TN Quais os planos para a Biblioteca?

CPA biblioteca precisa de algumas reformas no teto. Apesar de pequena, ela tem um acervo importante, desde o jornal do dia até materiais de pesquisa. E logo vai chegar um programa novo para a biblioteca, com recursos federais.

 

TNO que você acha da Lei Rouanet?

CPÉ uma boa lei. O que ela precisa é de uma adaptação. Ela nasceu de uma necessidade absurda de você garantir, através da isenção fiscal, a continuidade do trabalho artístico. No andar da carruagem, essa lei deu uma descambada. Eu digo que as próprias empresas atrapalharam essa lei. Porque elas começaram a procurar a fama, o nome famoso, o projeto que ia aparecer na televisão. E não deram atenção ao início, à semente dessa lei, que é o fomento da cultura através do incentivo fiscal. E isso é genial. É democratizar um imposto. Através da arte e da cultura você fortalece a sociedade. A Lei Rouanet é necessária. Mas ela precisa de revisão. Principalmente por parte dos próprios empresários, que viram na lei uma oportunidade para disseminar as suas marcas. Eles recebem milhares de projetos pela lei Rouanet todos os anos, mas só liberam a verba para aqueles onde a marca vai aparecer melhor. Eu entendo isso em termos de marketing, só que os menores ficam de fora.

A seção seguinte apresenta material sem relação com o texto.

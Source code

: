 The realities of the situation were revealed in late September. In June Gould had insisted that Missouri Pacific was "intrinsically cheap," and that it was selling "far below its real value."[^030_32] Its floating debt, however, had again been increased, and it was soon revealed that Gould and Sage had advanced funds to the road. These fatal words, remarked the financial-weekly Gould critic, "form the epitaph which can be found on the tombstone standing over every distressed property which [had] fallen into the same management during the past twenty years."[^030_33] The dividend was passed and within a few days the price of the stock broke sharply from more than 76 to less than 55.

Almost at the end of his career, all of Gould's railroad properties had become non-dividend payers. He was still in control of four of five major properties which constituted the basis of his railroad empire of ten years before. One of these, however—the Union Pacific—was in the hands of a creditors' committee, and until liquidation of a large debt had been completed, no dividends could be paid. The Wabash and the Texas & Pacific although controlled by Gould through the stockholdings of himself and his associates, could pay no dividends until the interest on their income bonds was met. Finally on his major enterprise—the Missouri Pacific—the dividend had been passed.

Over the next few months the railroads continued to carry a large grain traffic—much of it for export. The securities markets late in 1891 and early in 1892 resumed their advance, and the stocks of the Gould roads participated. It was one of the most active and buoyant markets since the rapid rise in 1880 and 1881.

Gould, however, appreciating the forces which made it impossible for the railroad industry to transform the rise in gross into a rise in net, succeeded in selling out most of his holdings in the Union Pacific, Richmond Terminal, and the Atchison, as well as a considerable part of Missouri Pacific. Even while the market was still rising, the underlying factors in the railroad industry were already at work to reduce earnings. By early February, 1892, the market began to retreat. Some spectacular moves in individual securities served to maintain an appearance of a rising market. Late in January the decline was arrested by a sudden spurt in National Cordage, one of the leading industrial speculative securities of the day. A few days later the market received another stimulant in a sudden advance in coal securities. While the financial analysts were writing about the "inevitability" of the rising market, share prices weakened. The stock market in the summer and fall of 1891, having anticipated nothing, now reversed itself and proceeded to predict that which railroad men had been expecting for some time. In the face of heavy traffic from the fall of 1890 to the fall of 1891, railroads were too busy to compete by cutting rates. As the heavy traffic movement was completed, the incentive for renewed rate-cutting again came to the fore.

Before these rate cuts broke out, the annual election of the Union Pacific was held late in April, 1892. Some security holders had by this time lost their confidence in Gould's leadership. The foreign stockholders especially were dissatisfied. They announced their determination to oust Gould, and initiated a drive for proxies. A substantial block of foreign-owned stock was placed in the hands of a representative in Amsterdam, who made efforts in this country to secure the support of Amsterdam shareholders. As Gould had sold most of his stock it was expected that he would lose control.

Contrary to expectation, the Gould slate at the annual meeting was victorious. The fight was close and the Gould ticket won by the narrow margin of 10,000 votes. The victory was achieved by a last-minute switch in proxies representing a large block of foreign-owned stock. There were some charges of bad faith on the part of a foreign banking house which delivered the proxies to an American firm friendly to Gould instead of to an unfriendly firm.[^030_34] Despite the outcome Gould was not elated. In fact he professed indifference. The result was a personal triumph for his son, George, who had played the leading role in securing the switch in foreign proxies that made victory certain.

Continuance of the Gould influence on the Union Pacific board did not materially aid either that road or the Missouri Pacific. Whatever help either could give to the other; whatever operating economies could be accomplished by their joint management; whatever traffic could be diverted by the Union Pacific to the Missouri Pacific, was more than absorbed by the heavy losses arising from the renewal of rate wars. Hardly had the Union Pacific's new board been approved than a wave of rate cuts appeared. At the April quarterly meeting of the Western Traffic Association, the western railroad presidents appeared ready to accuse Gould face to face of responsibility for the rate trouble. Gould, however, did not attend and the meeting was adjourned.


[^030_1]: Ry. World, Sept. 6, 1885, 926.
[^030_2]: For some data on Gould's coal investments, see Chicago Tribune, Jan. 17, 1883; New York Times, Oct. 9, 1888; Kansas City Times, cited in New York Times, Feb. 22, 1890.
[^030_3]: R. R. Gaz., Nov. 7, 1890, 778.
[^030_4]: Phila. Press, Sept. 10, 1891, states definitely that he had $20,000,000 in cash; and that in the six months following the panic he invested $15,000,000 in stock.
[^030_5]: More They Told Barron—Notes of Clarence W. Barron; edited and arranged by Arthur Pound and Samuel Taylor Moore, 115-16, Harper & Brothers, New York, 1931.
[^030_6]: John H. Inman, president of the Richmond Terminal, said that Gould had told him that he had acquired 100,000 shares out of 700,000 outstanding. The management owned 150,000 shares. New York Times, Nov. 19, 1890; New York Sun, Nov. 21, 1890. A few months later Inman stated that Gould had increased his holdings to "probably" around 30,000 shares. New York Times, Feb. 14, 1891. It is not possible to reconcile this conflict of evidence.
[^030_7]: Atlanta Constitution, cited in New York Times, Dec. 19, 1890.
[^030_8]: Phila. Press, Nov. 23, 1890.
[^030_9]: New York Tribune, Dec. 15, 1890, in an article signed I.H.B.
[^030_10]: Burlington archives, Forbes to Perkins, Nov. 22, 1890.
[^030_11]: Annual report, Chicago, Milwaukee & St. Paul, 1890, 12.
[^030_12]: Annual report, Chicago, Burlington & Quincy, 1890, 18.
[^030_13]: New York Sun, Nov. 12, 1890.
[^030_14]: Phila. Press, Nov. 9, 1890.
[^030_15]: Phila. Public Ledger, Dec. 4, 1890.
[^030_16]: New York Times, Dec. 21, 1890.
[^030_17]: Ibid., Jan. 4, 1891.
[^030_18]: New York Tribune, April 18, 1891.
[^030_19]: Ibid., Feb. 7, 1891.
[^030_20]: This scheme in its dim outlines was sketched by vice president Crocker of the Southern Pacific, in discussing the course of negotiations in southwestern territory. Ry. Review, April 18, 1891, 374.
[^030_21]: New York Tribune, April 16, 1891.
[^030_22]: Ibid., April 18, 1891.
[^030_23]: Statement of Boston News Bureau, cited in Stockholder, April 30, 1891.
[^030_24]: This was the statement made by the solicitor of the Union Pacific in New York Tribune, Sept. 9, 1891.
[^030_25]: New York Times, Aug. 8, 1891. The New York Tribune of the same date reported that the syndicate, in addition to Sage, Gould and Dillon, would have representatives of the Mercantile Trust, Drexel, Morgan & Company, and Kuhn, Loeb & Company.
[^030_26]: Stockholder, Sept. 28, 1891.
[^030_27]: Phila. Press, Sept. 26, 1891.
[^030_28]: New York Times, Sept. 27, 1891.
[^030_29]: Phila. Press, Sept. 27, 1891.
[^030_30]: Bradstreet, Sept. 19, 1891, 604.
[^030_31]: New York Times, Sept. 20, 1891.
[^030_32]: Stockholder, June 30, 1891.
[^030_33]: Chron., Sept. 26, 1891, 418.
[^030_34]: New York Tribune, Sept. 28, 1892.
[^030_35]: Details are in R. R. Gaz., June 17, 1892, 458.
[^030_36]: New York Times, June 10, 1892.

Acho que a gente deveria ter leis municipais de incentivo. Aqui na FundArt, nós estamos planejando retomar uma lei antiga de isenção fiscal municipal, e existe a vontade do Prefeito que nós tenhamos uma lei municipal de incentivo à cultura. Mas que ela também seja ampliada ao esporte e ao lazer.

 

TNQuais serão os principais desafios no biênio da sua gestão?

CPO maior desafio agora é trabalhar com o orçamento que nós temos. Não é um problema só da Fundart, é um problema do país. O país está em crise. É evidente que, socialmente, nós temos coisas muito importantes, como a saúde e a educação. Se vai apertar pra alguém, vai apertar na cultura, no esporte. Saúde e educação são essenciais. Eu penso que, através da cultura, você ameniza o dano social. Então deveria haver um olhar mais carinhoso, porque através da inclusão cultural, você faz a inclusão social. O meu desafio é buscar parceiros que entendam o que eu estou dizendo. Que a marca vai aparecer, que nós vamos divulgar essa marca, e em contrapartida a gente vai desenvolver não só a cultura, mas toda a sociedade. Meu desafio é buscar verbas, fundos, pra fortalecer a sociedade através da cultura.

 

TNAlguma possibilidade de vermos Cristina Prochaska na TV em breve?

CPAcho difícil. Só no canal VIVA (risos).